TRY IT — Return all lines below containing the word "from".

DATASET RECORDS —

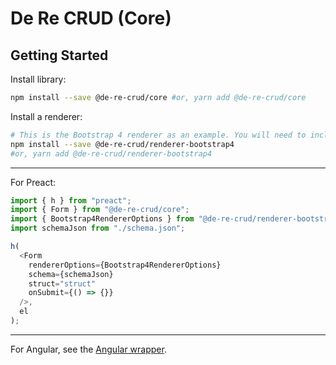 # De Re CRUD (Core)

## Getting Started

Install library:

```bash
npm install --save @de-re-crud/core #or, yarn add @de-re-crud/core
```

Install a renderer:

```bash
# This is the Bootstrap 4 renderer as an example. You will need to include Bootstrap CSS and the CSS shipped with the renderer library.
npm install --save @de-re-crud/renderer-bootstrap4
#or, yarn add @de-re-crud/renderer-bootstrap4
```

---

For Preact:

```typescript
import { h } from "preact";
import { Form } from "@de-re-crud/core";
import { Bootstrap4RendererOptions } from "@de-re-crud/renderer-bootstrap4";
import schemaJson from "./schema.json";

h(
  <Form
    rendererOptions={Bootstrap4RendererOptions}
    schema={schemaJson}
    struct="struct"
    onSubmit={() => {}}
  />,
  el
);
```

---

For Angular, see the [Angular wrapper](https://github.com/DeReCRUD/angular).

SOLUTION FOR THIS EXERCISE —
import { h } from "preact";
import { Form } from "@de-re-crud/core";
import { Bootstrap4RendererOptions } from "@de-re-crud/renderer-bootstrap4";
import schemaJson from "./schema.json";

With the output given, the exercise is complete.